The deal includes $53.4MM in total guarantees and $22.6MM guaranteed at signing, according to NFL.com’s Ian Rapoport (on Twitter). The total guarantees place O’Neill in the top three at right tackle, but the true guarantee does not. Six right tackles are signed to deals that include more than $24MM guaranteed. O’Neill will collect $40MM through the second year of this extension.
O’Neill, a second-round pick back in 2018, had previously been set to enter the final year of his rookie deal and become a free agent at the end of the season. The Pittsburgh product had his best year last season and earned pretty strong marks from Pro Football Focus, grading out as their 24th-best overall tackle.
O’Neill became a starter a little over a month into his rookie season and has held onto his job ever since. He started all 16 games last year and won’t turn 26 until next week.
The team drafted Christian Darrisaw in the first round out of Virginia Tech to start opposite O’Neill on Kirk Cousins‘ blindside.
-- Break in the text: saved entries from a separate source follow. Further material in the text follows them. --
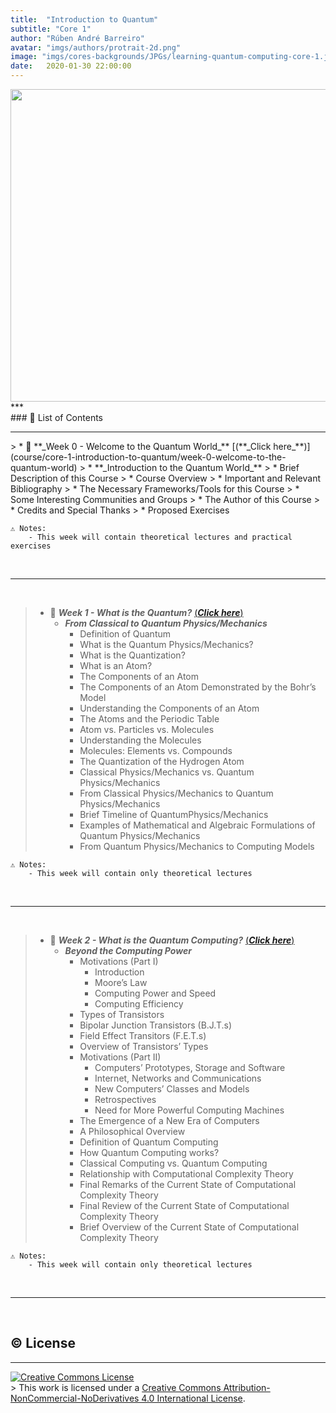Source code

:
 ```yaml
---
title:  "Introduction to Quantum"
subtitle: "Core 1"
author: "Rúben André Barreiro"
avatar: "imgs/authors/protrait-2d.png"
image: "imgs/cores-backgrounds/JPGs/learning-quantum-computing-core-1.jpg"
date:   2020-01-30 22:00:00
---
```


<center>
    <img src="https://rubenandrebarreiro.github.io/learning-quantum-computing/imgs/cores-backgrounds/JPGs/learning-quantum-computing-core-1.jpg" width="900" height="500">
</center>
***
<br />
### 📂 List of Contents
<hr>
> * 📅 **_Week 0 - Welcome to the Quantum World_** [(**_Click here_**)](course/core-1-introduction-to-quantum/week-0-welcome-to-the-quantum-world)
>   * **_Introduction to the Quantum World_**
>       * Brief Description of this Course
>       * Course Overview
>       * Important and Relevant Bibliography
>       * The Necessary Frameworks/Tools for this Course
>       * Some Interesting Communities and Groups
>       * The Author of this Course
>       * Credits and Special Thanks
>       * Proposed Exercises

```
⚠️ Notes:
    - This week will contain theoretical lectures and practical exercises
```

<br />
<hr>
<br />

> * 📅 **_Week 1 - What is the Quantum?_** [(**_Click here_**)](course/core-1-introduction-to-quantum/week-1-what-is-the-quantum) 
>   * **_From Classical to Quantum Physics/Mechanics_**
>       * Definition of Quantum
>       * What is the Quantum Physics/Mechanics?
>       * What is the Quantization?
>       * What is an Atom?
>       * The Components of an Atom
>       * The Components of an Atom Demonstrated by the Bohr’s Model
>       * Understanding the Components of an Atom
>       * The Atoms and the Periodic Table
>       * Atom vs. Particles vs. Molecules
>       * Understanding the Molecules
>       * Molecules: Elements vs. Compounds
>       * The Quantization of the Hydrogen Atom
>       * Classical Physics/Mechanics vs. Quantum Physics/Mechanics
>       * From Classical Physics/Mechanics to Quantum Physics/Mechanics
>       * Brief Timeline of QuantumPhysics/Mechanics
>       * Examples of Mathematical and Algebraic Formulations of Quantum Physics/Mechanics
>       * From Quantum Physics/Mechanics to Computing Models

```
⚠️ Notes:
    - This week will contain only theoretical lectures
```

<br />
<hr>
<br />

> * 📅 **_Week 2 - What is the Quantum Computing?_** [(**_Click here_**)](course/core-1-introduction-to-quantum/week-2-what-is-the-quantum-computing) 
>   * **_Beyond the Computing Power_**
>       * Motivations (Part I)
>           * Introduction
>           * Moore’s Law
>           * Computing Power and Speed
>           * Computing Efficiency
>       * Types of Transistors
>       * Bipolar Junction Transistors (B.J.T.s)
>       * Field Effect Transitors (F.E.T.s)
>       * Overview of Transistors’ Types
>       * Motivations (Part II)
>           * Computers’ Prototypes, Storage and Software
>           * Internet, Networks and Communications
>           * New Computers’ Classes and Models
>           * Retrospectives
>           * Need for More Powerful Computing Machines
>       * The Emergence of a New Era of Computers
>       * A Philosophical Overview
>       * Definition of Quantum Computing
>       * How Quantum Computing works?
>       * Classical Computing vs. Quantum Computing
>       * Relationship with Computational Complexity Theory
>       * Final Remarks of the Current State of Computational Complexity Theory
>       * Final Review of the Current State of Computational Complexity Theory
>       * Brief Overview of the Current State of Computational Complexity Theory

```
⚠️ Notes:
    - This week will contain only theoretical lectures
```

<br />
<hr>
<br />

## ©️ License
<hr>
<a rel="license" href="http://creativecommons.org/licenses/by-nc-nd/4.0/">
    <img alt="Creative Commons License" style="border-width:0" src="https://i.creativecommons.org/l/by-nc-nd/4.0/88x31.png" />
</a>

<br />
> This work is licensed under a <a rel="license" href="http://creativecommons.org/licenses/by-nc-nd/4.0/">Creative Commons Attribution-NonCommercial-NoDerivatives 4.0 International License</a>.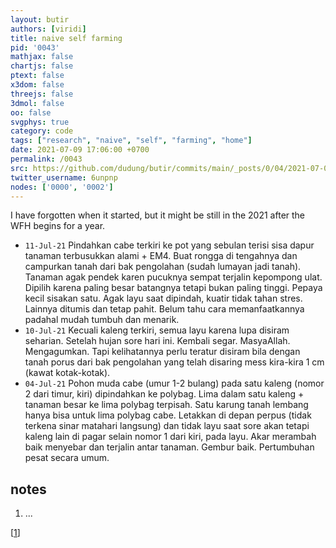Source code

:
 ```yaml
---
layout: butir
authors: [viridi]
title: naive self farming
pid: '0043'
mathjax: false
chartjs: false
ptext: false
x3dom: false
threejs: false
3dmol: false
oo: false
svgphys: true
category: code
tags: ["research", "naive", "self", "farming", "home"]
date: 2021-07-09 17:06:00 +0700
permalink: /0043
src: https://github.com/dudung/butir/commits/main/_posts/0/04/2021-07-04-naive-self-farming.md
twitter_username: 6unpnp
nodes: ['0000', '0002']
---
```

I have forgotten when it started, but it might be still in the 2021 after the WFH begins for a year.

+ `11-Jul-21` Pindahkan cabe terkiri ke pot yang sebulan terisi sisa dapur tanaman terbusukkan alami + EM4. Buat rongga di tengahnya dan campurkan tanah dari bak pengolahan (sudah lumayan jadi tanah). Tanaman agak pendek karen pucuknya sempat terjalin kepompong ulat. Dipilih karena paling besar batangnya tetapi bukan paling tinggi. Pepaya kecil sisakan satu. Agak layu saat dipindah, kuatir tidak tahan stres. Lainnya ditumis dan tetap pahit. Belum tahu cara memanfaatkannya padahal mudah tumbuh dan menarik.
+ `10-Jul-21` Kecuali kaleng terkiri, semua layu karena lupa disiram seharian. Setelah hujan sore hari ini. Kembali segar. MasyaAllah. Mengagumkan. Tapi kelihatannya perlu teratur disiram bila dengan tanah porus dari bak pengolahan yang telah disaring mess kira-kira 1 cm (kawat kotak-kotak).
+ `04-Jul-21` Pohon muda cabe (umur 1-2 bulang) pada satu kaleng (nomor 2 dari timur, kiri) dipindahkan ke polybag. Lima dalam satu kaleng + tanaman besar ke lima polybag terpisah. Satu karung tanah lembang hanya bisa untuk lima polybag cabe. Letakkan di depan perpus (tidak terkena sinar matahari langsung) dan tidak layu saat sore akan tetapi kaleng lain di pagar selain nomor 1 dari kiri, pada layu. Akar merambah baik menyebar dan terjalin antar tanaman. Gembur baik. Pertumbuhan pesat secara umum.


## notes
1. <a name="r01"></a>...

[[1](#r01)]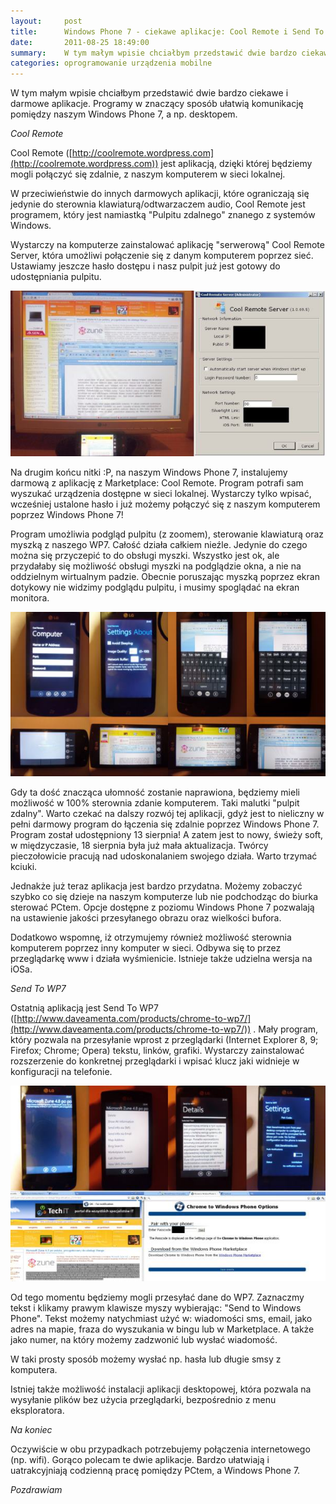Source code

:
 ```yaml
---
layout:     post
title:      Windows Phone 7 - ciekawe aplikacje: Cool Remote i Send To WP7
date:       2011-08-25 18:49:00
summary:    W tym małym wpisie chciałbym przedstawić dwie bardzo ciekawe i darmowe aplikacje. Programy w znaczący sposób ułatwią komunikację pomiędzy naszym Windows Phone 7, a np. desktopem.Cool RemoteCool Remote (http://coolremote.wordpress.com) jest aplikacją, dzięki której będziemy mogli połączyć się zdalnie...
categories: oprogramowanie urządzenia mobilne
---
```




W tym małym wpisie chciałbym przedstawić dwie bardzo ciekawe i darmowe aplikacje. Programy w znaczący sposób ułatwią komunikację pomiędzy naszym Windows Phone 7, a np. desktopem.

 *Cool Remote* 

Cool Remote ([http://coolremote.wordpress.com](http://coolremote.wordpress.com)) jest aplikacją, dzięki której będziemy mogli połączyć się zdalnie, z naszym komputerem w sieci lokalnej. 

W przeciwieństwie do innych darmowych aplikacji, które ograniczają się jedynie do sterownia klawiaturą/odtwarzaczem audio, Cool Remote jest programem, który jest namiastką &quot;Pulpitu zdalnego&quot; znanego z systemów Windows. 

Wystarczy na komputerze zainstalować aplikację &quot;serwerową&quot; Cool Remote Server, która umożliwi połączenie się z danym komputerem poprzez sieć. Ustawiamy jeszcze hasło dostępu i nasz pulpit już jest gotowy do udostępniania pulpitu.



![desk](https://raw.githubusercontent.com/djfoxer/djfoxer.github.io/master/_img/2011-8-25-_176_/g_-_608x405_-_-_27386x20110824234951_1.jpg)



Na drugim końcu nitki :P, na naszym Windows Phone 7, instalujemy darmową z aplikację z Marketplace: Cool Remote. Program potrafi sam wyszukać urządzenia dostępne w sieci lokalnej. Wystarczy tylko wpisać, wcześniej ustalone hasło i już możemy połączyć się z naszym komputerem poprzez Windows Phone 7!

Program umożliwia podgląd pulpitu (z zoomem), sterowanie klawiaturą oraz myszką z naszego WP7. Całość działa całkiem nieźle. Jedynie do czego można się przyczepić to do obsługi myszki. Wszystko jest ok, ale przydałaby się możliwość obsługi myszki na podglądzie okna, a nie na oddzielnym wirtualnym padzie. Obecnie poruszając myszką poprzez ekran dotykowy nie widzimy podglądu pulpitu, i musimy spoglądać na ekran monitora. 



![desk](https://raw.githubusercontent.com/djfoxer/djfoxer.github.io/master/_img/2011-8-25-_176_/g_-_608x405_-_-_27386x20110824234951_2.jpg)



Gdy ta dość znacząca ułomność zostanie naprawiona, będziemy mieli możliwość w 100% sterownia zdanie komputerem. Taki malutki &quot;pulpit zdalny&quot;. Warto czekać na dalszy rozwój tej aplikacji, gdyż jest to nieliczny w pełni darmowy program do łączenia się zdalnie poprzez Windows Phone 7. Program został udostępniony 13 sierpnia! A zatem jest to nowy, świeży soft, w międzyczasie, 18 sierpnia była już mała aktualizacja. Twórcy pieczołowicie pracują nad udoskonalaniem swojego działa. Warto trzymać kciuki.

Jednakże już teraz aplikacja jest bardzo przydatna. Możemy zobaczyć szybko co się dzieje na naszym komputerze lub nie podchodząc do biurka sterować PCtem. Opcje dostępne z poziomu Windows Phone 7 pozwalają na ustawienie jakości przesyłanego obrazu oraz wielkości bufora.

Dodatkowo wspomnę, iż otrzymujemy również możliwość sterownia komputerem poprzez inny komputer w sieci. Odbywa się to przez przeglądarkę www i działa wyśmienicie. Istnieje także udzielna wersja na iOSa.


 *Send To WP7* 

Ostatnią aplikacją jest Send To WP7 ([http://www.daveamenta.com/products/chrome-to-wp7/](http://www.daveamenta.com/products/chrome-to-wp7/)) . Mały program, który pozwala na przesyłanie wprost z przeglądarki (Internet Explorer 8, 9; Firefox;  Chrome; Opera) tekstu, linków, grafiki. Wystarczy zainstalować rozszerzenie do konkretnej przeglądarki i wpisać klucz jaki widnieje w konfiguracji na telefonie. 



![desk](https://raw.githubusercontent.com/djfoxer/djfoxer.github.io/master/_img/2011-8-25-_176_/g_-_608x405_-_-_27386x20110824234951_3.jpg)



Od tego momentu będziemy mogli przesyłać dane do WP7. Zaznaczmy tekst i klikamy prawym klawisze myszy wybierając: &quot;Send to Windows Phone&quot;.  Tekst możemy natychmiast użyć w: wiadomości sms, email, jako adres na mapie, fraza do wyszukania w bingu lub w Marketplace. A także jako numer, na który możemy zadzwonić lub wysłać wiadomość. 

W taki prosty sposób możemy wysłać np. hasła lub długie smsy z komputera.

Istniej także możliwość instalacji aplikacji desktopowej, która pozwala na wysyłanie plików bez użycia przeglądarki, bezpośrednio z menu eksploratora. 

 *Na koniec* 

Oczywiście w obu przypadkach potrzebujemy połączenia internetowego (np. wifi).
Gorąco polecam te dwie aplikacje. Bardzo ułatwiają i uatrakcyjniają codzienną pracę  pomiędzy PCtem, a Windows Phone 7.


 *Pozdrawiam* 



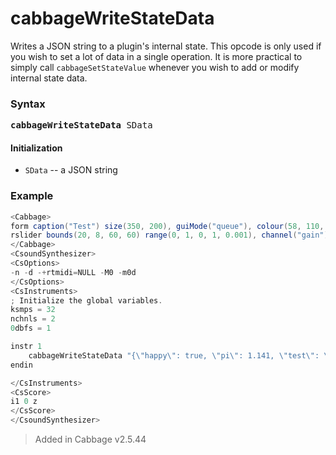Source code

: # cabbageWriteStateData

Writes a JSON string to a plugin's internal state. This opcode is only used if you wish to set a lot of data in a single operation. It is more practical to simply call `cabbageSetStateValue` whenever you wish to add or modify internal state data.

### Syntax

<pre><b>cabbageWriteStateData</b> SData </pre>

#### Initialization

* `SData` -- a JSON string

### Example

```csharp
<Cabbage>
form caption("Test") size(350, 200), guiMode("queue"), colour(58, 110, 182), pluginId("sfi1")
rslider bounds(20, 8, 60, 60) range(0, 1, 0, 1, 0.001), channel("gain"), text("Gain")
</Cabbage>
<CsoundSynthesizer>
<CsOptions>
-n -d -+rtmidi=NULL -M0 -m0d 
</CsOptions>
<CsInstruments>
; Initialize the global variables. 
ksmps = 32
nchnls = 2  
0dbfs = 1

instr 1
    cabbageWriteStateData "{\"happy\": true, \"pi\": 1.141, \"test\": \"hello\", \"list\":[1, 0, 2, 3, 4, 5, 2, 3, 6],\"stringList\":[\"hi\", \"who\", \"goes\", \"there\"]"
endin

</CsInstruments>
<CsScore>
i1 0 z
</CsScore>
</CsoundSynthesizer>
```
> Added in Cabbage v2.5.44

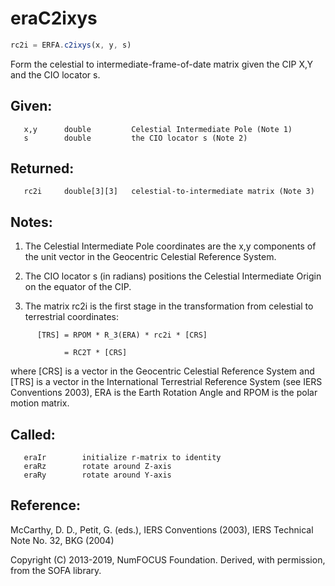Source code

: # eraC2ixys

```js
rc2i = ERFA.c2ixys(x, y, s)
```

Form the celestial to intermediate-frame-of-date matrix given the CIP
X,Y and the CIO locator s.

## Given:
```
   x,y      double         Celestial Intermediate Pole (Note 1)
   s        double         the CIO locator s (Note 2)
```

## Returned:
```
   rc2i     double[3][3]   celestial-to-intermediate matrix (Note 3)
```

## Notes:

1) The Celestial Intermediate Pole coordinates are the x,y
   components of the unit vector in the Geocentric Celestial
   Reference System.

2) The CIO locator s (in radians) positions the Celestial
   Intermediate Origin on the equator of the CIP.

3) The matrix rc2i is the first stage in the transformation from
   celestial to terrestrial coordinates:

```
      [TRS] = RPOM * R_3(ERA) * rc2i * [CRS]

            = RC2T * [CRS]
```

   where [CRS] is a vector in the Geocentric Celestial Reference
   System and [TRS] is a vector in the International Terrestrial
   Reference System (see IERS Conventions 2003), ERA is the Earth
   Rotation Angle and RPOM is the polar motion matrix.

## Called:
```
   eraIr        initialize r-matrix to identity
   eraRz        rotate around Z-axis
   eraRy        rotate around Y-axis
```

## Reference:

   McCarthy, D. D., Petit, G. (eds.), IERS Conventions (2003),
   IERS Technical Note No. 32, BKG (2004)

Copyright (C) 2013-2019, NumFOCUS Foundation.
Derived, with permission, from the SOFA library.
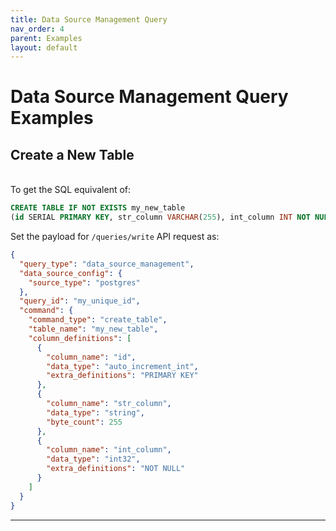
 ```yaml
---
title: Data Source Management Query
nav_order: 4
parent: Examples
layout: default
---
```

# Data Source Management Query Examples

## Create a New Table
<br>
To get the SQL equivalent of:

```sql
CREATE TABLE IF NOT EXISTS my_new_table 
(id SERIAL PRIMARY KEY, str_column VARCHAR(255), int_column INT NOT NULL)
```

Set the payload for `/queries/write` API request as:

```json
{
  "query_type": "data_source_management",
  "data_source_config": {
    "source_type": "postgres"
  },
  "query_id": "my_unique_id",
  "command": {
    "command_type": "create_table",
    "table_name": "my_new_table",
    "column_definitions": [
      {
        "column_name": "id",
        "data_type": "auto_increment_int",
        "extra_definitions": "PRIMARY KEY"
      },
      {
        "column_name": "str_column",
        "data_type": "string",
        "byte_count": 255
      },
      {
        "column_name": "int_column",
        "data_type": "int32",
        "extra_definitions": "NOT NULL"
      }
    ]
  }
}
```

---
But as Darrisaw continues to struggle to recover from core muscle surgery, it looks like Rashod Hill will be starting the season across from O’Neill.
Lol
Great comment man.
Sucks about Darrisaw. Good pick for where they picked and then the issue.
Has any more mediocre college team produced as much high end NFL talent as Pitt?
Why would a team commit 18.5mil a year to a right tackle. Is their rookie Mond a lefty?
He’s very good, only 26, and their left tackle was just drafted so will be a few years before he has to be paid.
Good or not, 18mil for a right tackle is way too much with a right handed qb.
The Ryan Ramczyk ($19.2 mil/yr), Braden Smith ($17.5) and Taylor Moton ($17r) deals this summer set a new pay scale for right tackles in the NFL. Besides Lane Johnson ($18), no other RT had an annual average value of more than $14 million before those three deals. They changed the market for O’Neill, who likely could have demanded closer to $20 million a year in free agency next year.
And no, Mond is not a southpaw.
Good point about their 1st round LT. To expand on that point, all four of the Vikings’ other likely starters besides O’Neill on next year’s offensive line will still be on their rookie contracts, as well as two of their likely back-ups. Their only two veteran O linemen this year have a combined cap hit of just over $3.3 million, and are working on one-year contracts, so they may not even be on the team next year.